No you can't, that's the whole thing with homomorphic encryption. Ask GPT to explain it to you why it's so.

You have no way of knowing the bounds of the code I will access from the inside the homomorphic code. Depending on the challenge I can query parts of the binary and hash that in the response. So you will need to replicate the whole binary.

Similar techniques are already used today by various copy-protection/anti-cheat game protectors. Most of them remain unbroken.

▲ do_not_redeem a day ago | parent | next [-]
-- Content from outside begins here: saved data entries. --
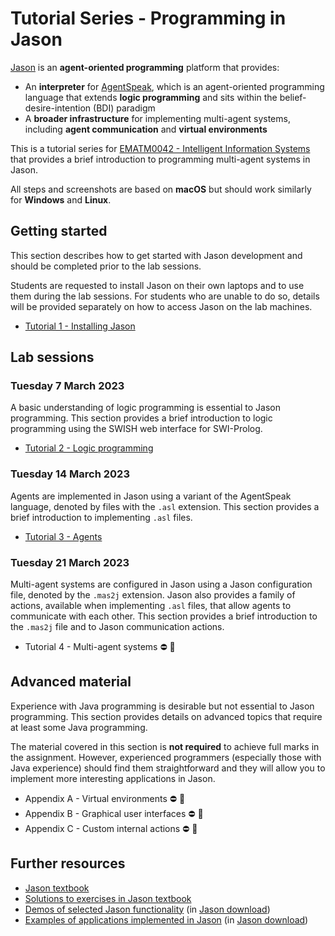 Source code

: # Tutorial Series - Programming in Jason

[Jason](https://jason.sourceforge.net/wp/) is an **agent-oriented programming** platform that provides:

- An **interpreter** for [AgentSpeak](http://www.upv.es/sma/teoria/teoria_ag/agentspeakl/agentspeakl-rao.pdf), which is an agent-oriented programming language that extends **logic programming** and sits within the belief-desire-intention (BDI) paradigm
- A **broader infrastructure** for implementing multi-agent systems, including **agent communication** and **virtual environments**

This is a tutorial series for [EMATM0042 - Intelligent Information Systems](https://www.bris.ac.uk/unit-programme-catalogue/UnitDetails.jsa?unitCode=EMATM0042) that provides a brief introduction to programming multi-agent systems in Jason.

All steps and screenshots are based on **macOS** but should work similarly for **Windows** and **Linux**.

<!-- TOC -->

## Getting started

This section describes how to get started with Jason development and should be completed prior to the lab sessions.

<!-- Where possible, students are strongly encouraged to use their own machines for Jason development. Students who are able bring a laptop to the lab sessions should follow Tutorial 1a and can safely ignore Tutorial 1b. Students who are unable to bring a laptop should follow Tutorial 1b to access Jason on a lab machine. -->

Students are requested to install Jason on their own laptops and to use them during the lab sessions. For students who are unable to do so, details will be provided separately on how to access Jason on the lab machines.

- [Tutorial 1 - Installing Jason](tutorial-1.html)

<!-- - Tutorial 1b - Jason on lab machines &#9940; &#128679; -->

## Lab sessions

### Tuesday 7 March 2023

A basic understanding of logic programming is essential to Jason programming. This section provides a brief introduction to logic programming using the SWISH web interface for SWI-Prolog.

<!-- - Tutorial 2 - Logic programming &#9940; &#128679; -->

- [Tutorial 2 - Logic programming](tutorial-2.html)

### Tuesday 14 March 2023

Agents are implemented in Jason using a variant of the AgentSpeak language, denoted by files with the `.asl` extension.
This section provides a brief introduction to implementing `.asl` files.

<!-- - Tutorial 3 - Agents &#9940; &#128679; -->

- [Tutorial 3 - Agents](tutorial-3.html)

### Tuesday 21 March 2023

Multi-agent systems are configured in Jason using a Jason configuration file, denoted by the `.mas2j` extension.
Jason also provides a family of actions, available when implementing `.asl` files, that allow agents to communicate with each other. This section provides a brief introduction to the `.mas2j` file and to Jason communication actions.

- Tutorial 4 - Multi-agent systems &#9940; &#128679;

<!-- - [Tutorial 4 - Multi-agent systems](tutorial-4.html) -->

## Advanced material

Experience with Java programming is desirable but not essential to Jason programming. This section provides details on advanced topics that require at least some Java programming.

The material covered in this section is **not required** to achieve full marks in the assignment. However, experienced programmers (especially those with Java experience) should find them straightforward and they will allow you to implement more interesting applications in Jason.

- Appendix A - Virtual environments &#9940; &#128679;
- Appendix B - Graphical user interfaces &#9940; &#128679;
- Appendix C - Custom internal actions &#9940; &#128679;

<!-- - [Appendix A - Virtual environments](appendix-a.html)
- [Appendix B - Graphical user interfaces](appendix-b.html)
- [Appendix C - Custom internal actions](appendix-c.html) -->

## Further resources

- [Jason textbook](http://home.mit.bme.hu/~eredics/AgentGame/Jason/Jason_konyv.pdf)
- [Solutions to exercises in Jason textbook](https://jason.sourceforge.net/jBook/jBook/Examples.html)
- [Demos of selected Jason functionality](https://jason.sourceforge.net/wp/demos/) (in [Jason download](https://sourceforge.net/projects/jason/files/jason/))
- [Examples of applications implemented in Jason](https://jason.sourceforge.net/wp/examples/) (in [Jason download](https://sourceforge.net/projects/jason/files/jason/))
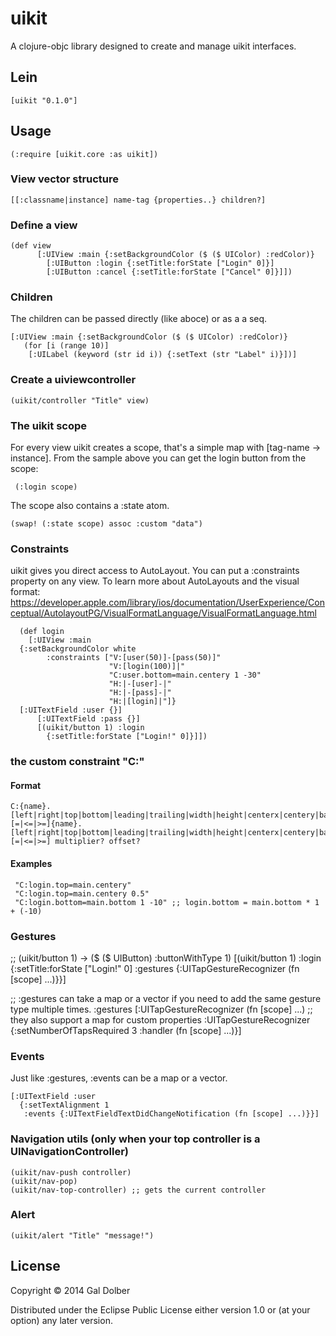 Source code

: # uikit

A clojure-objc library designed to create and manage uikit interfaces.

## Lein

	[uikit "0.1.0"]

## Usage

	(:require [uikit.core :as uikit])

### View vector structure

	[[:classname|instance] name-tag {properties..} children?]

### Define a view
   
	(def view 
          [:UIView :main {:setBackgroundColor ($ ($ UIColor) :redColor)}
            [:UIButton :login {:setTitle:forState ["Login" 0]}]
            [:UIButton :cancel {:setTitle:forState ["Cancel" 0]}]])
   	       

### Children

The children can be passed directly (like aboce) or as a a seq.

    [:UIView :main {:setBackgroundColor ($ ($ UIColor) :redColor)}
       (for [i (range 10)]
        [:UILabel (keyword (str id i)) {:setText (str "Label" i)}])]

### Create a uiviewcontroller
   
	(uikit/controller "Title" view)

### The uikit scope

For every view uikit creates a scope, that's a simple map with [tag-name -> instance]. 
From the sample above you can get the login button from the scope:

     (:login scope)

The scope also contains a :state atom.

    (swap! (:state scope) assoc :custom "data")

### Constraints

uikit gives you direct access to AutoLayout. You can put a :constraints property on any view.
To learn more about AutoLayouts and the visual format: https://developer.apple.com/library/ios/documentation/UserExperience/Conceptual/AutolayoutPG/VisualFormatLanguage/VisualFormatLanguage.html

      (def login
        [:UIView :main
   	  {:setBackgroundColor white
    	    :constraints ["V:[user(50)]-[pass(50)]"
                          "V:[login(100)]|"
                          "C:user.bottom=main.centery 1 -30"
                          "H:|-[user]-|"
                          "H:|-[pass]-|"
                          "H:|[login]|"]}
	  [:UITextField :user {}]
          [:UITextField :pass {}]
          [(uikit/button 1) :login
            {:setTitle:forState ["Login!" 0]}]])

### the custom constraint "C:"

#### Format

	C:{name}.[left|right|top|bottom|leading|trailing|width|height|centerx|centery|baseline][=|<=|>=]{name}.[left|right|top|bottom|leading|trailing|width|height|centerx|centery|baseline][=|<=|>=] multiplier? offset?

#### Examples

     "C:login.top=main.centery"
     "C:login.top=main.centery 0.5"
     "C:login.bottom=main.bottom 1 -10" ;; login.bottom = main.bottom * 1 + (-10)

### Gestures
   
   ;; (uikit/button 1) -> ($ ($ UIButton) :buttonWithType 1)
   [(uikit/button 1) :login   
    {:setTitle:forState ["Login!" 0]
     :gestures {:UITapGestureRecognizer (fn [scope] ...)}}]

   ;; :gestures can take a map or a vector if you need to add the same gesture type multiple times.
   :gestures [:UITapGestureRecognizer (fn [scope] ...)
   	      ;; they also support a map for custom properties
   	      :UITapGestureRecognizer {:setNumberOfTapsRequired 3
	      			       :handler (fn [scope] ...)}]

### Events

Just like :gestures, :events can be a map or a vector. 

    [:UITextField :user
      {:setTextAlignment 1
       :events {:UITextFieldTextDidChangeNotification (fn [scope] ...)}}]

### Navigation utils (only when your top controller is a UINavigationController)

    (uikit/nav-push controller)
    (uikit/nav-pop)
    (uikit/nav-top-controller) ;; gets the current controller

### Alert

	(uikit/alert "Title" "message!")

## License

Copyright © 2014 Gal Dolber

Distributed under the Eclipse Public License either version 1.0 or (at
your option) any later version.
You're just describing ordinary challenge-response. That has nothing to do with homomorphic encryption and there are plenty of examples from before homomorphic encryption became viable, for example https://www.geoffchappell.com/notes/security/aim/index.htm

Homomorphic encryption hides data, not computation. If you've been trying to learn compsci from GPT, you might have fallen victim to hallucinations. I'd recommend starting from wikipedia instead. https://en.wikipedia.org/wiki/Homomorphic_encryption

And btw most games are cracked within a week of release. You have way too much faith in buzzwords and way too little faith in bored Eastern European teenagers.

▲ dist-epoch 15 hours ago | parent [-]

> Homomorphic encryption hides data, not computation

Data is computation.

  x = challenge_byte ^ secret_key
  if x > 64:
    y = hash_memory_range()
  else:
    y = something_else()
  return sign(y, secret_key)

	▲	do_not_redeem 3 hours ago \| parent [-]
		That snippet has nothing to do with homomorphic encryption. It's just the same kind of challenge-response AIM and many others were already doing in the 90s. You seem convinced that homomorphic encryption is some kind of magic that prevents someone from observing their own hardware, or from running Chrome under a debugger. That's just not true. And I suspect we don't share enough of a common vocabulary to have a productive discussion, so I'll end it here.

▲ fc417fc802 a day ago | parent | prev [-]

I don't believe this is correct. Homomorphic encryption enables computation on encrypted data without needing to decrypt it.

You can't use the result of that computation without first decrypting it though. And you can't decrypt it without the key. So what you describe regarding memory addresses is merely garden variety obfuscation.

Unmasking an obfuscated set of allowable address ranges for hashing given an arbitrary binary is certainly a difficult problem. However as you point out it is easily sidestepped.

You are also mistaken about anti-cheat measures. The ones that pose the most difficulty primarily rely on kernel mode drivers. Even then, without hardware attestation it's "just" an obfuscation effort that raises the bar to make breaking it more time consuming.

What you're actually witnessing there is that if a sufficient amount of effort is invested in obfuscation and those efforts carried out continuously in order to regularly change the obfuscation then you can outstrip the ability of the other party to keep up with you.